(Pictures paired with source code)
╔══

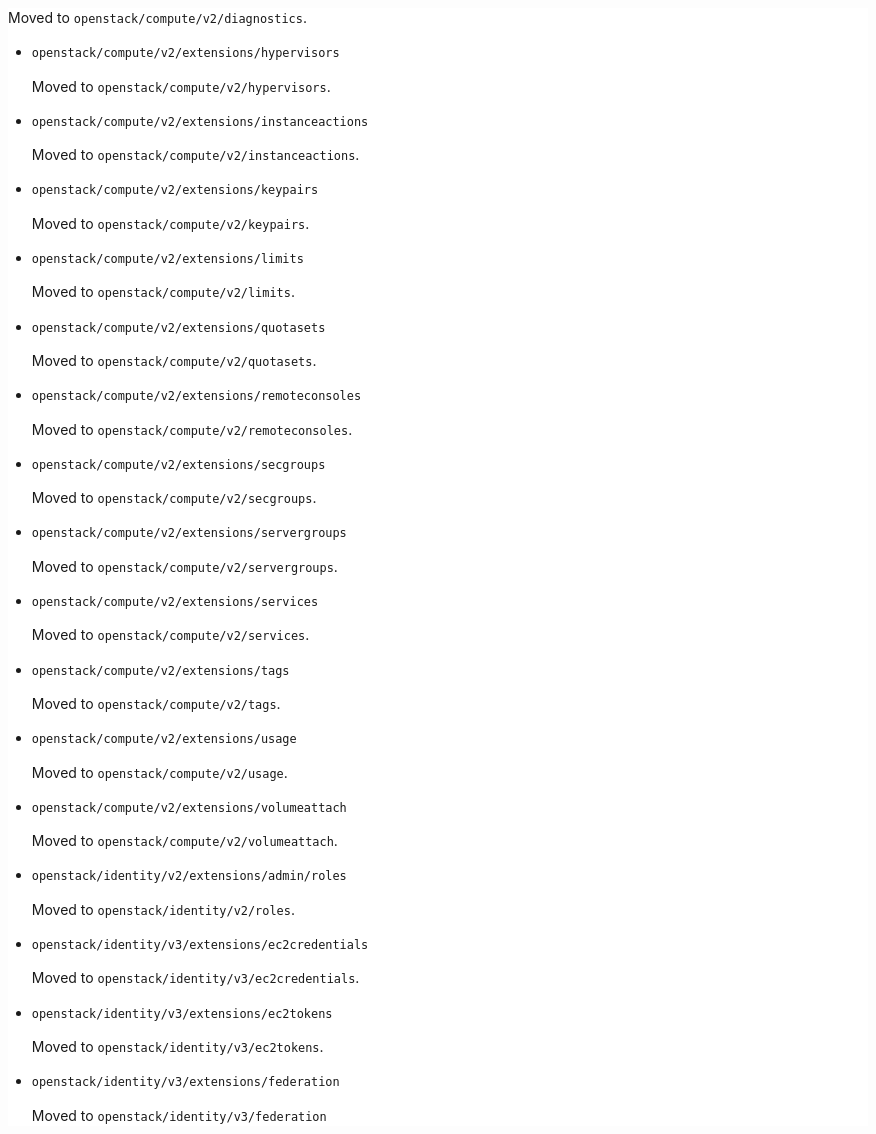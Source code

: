   Moved to `openstack/compute/v2/diagnostics`.

- `openstack/compute/v2/extensions/hypervisors`

  Moved to `openstack/compute/v2/hypervisors`.

- `openstack/compute/v2/extensions/instanceactions`

  Moved to `openstack/compute/v2/instanceactions`.

- `openstack/compute/v2/extensions/keypairs`

  Moved to `openstack/compute/v2/keypairs`.

- `openstack/compute/v2/extensions/limits`

  Moved to `openstack/compute/v2/limits`.

- `openstack/compute/v2/extensions/quotasets`

  Moved to `openstack/compute/v2/quotasets`.

- `openstack/compute/v2/extensions/remoteconsoles`

  Moved to `openstack/compute/v2/remoteconsoles`.

- `openstack/compute/v2/extensions/secgroups`

  Moved to `openstack/compute/v2/secgroups`.

- `openstack/compute/v2/extensions/servergroups`

  Moved to `openstack/compute/v2/servergroups`.

- `openstack/compute/v2/extensions/services`

  Moved to `openstack/compute/v2/services`.

- `openstack/compute/v2/extensions/tags`

  Moved to `openstack/compute/v2/tags`.

- `openstack/compute/v2/extensions/usage`

  Moved to `openstack/compute/v2/usage`.

- `openstack/compute/v2/extensions/volumeattach`

  Moved to `openstack/compute/v2/volumeattach`.

- `openstack/identity/v2/extensions/admin/roles`

  Moved to `openstack/identity/v2/roles`.

- `openstack/identity/v3/extensions/ec2credentials`

  Moved to `openstack/identity/v3/ec2credentials`.

- `openstack/identity/v3/extensions/ec2tokens`

  Moved to `openstack/identity/v3/ec2tokens`.

- `openstack/identity/v3/extensions/federation`

  Moved to `openstack/identity/v3/federation`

╚══

▶ _Action item_
Return, from the data above, each line in which the string "quotasets" appears.

▶ _Written solution_
- `openstack/compute/v2/extensions/quotasets`
  Moved to `openstack/compute/v2/quotasets`.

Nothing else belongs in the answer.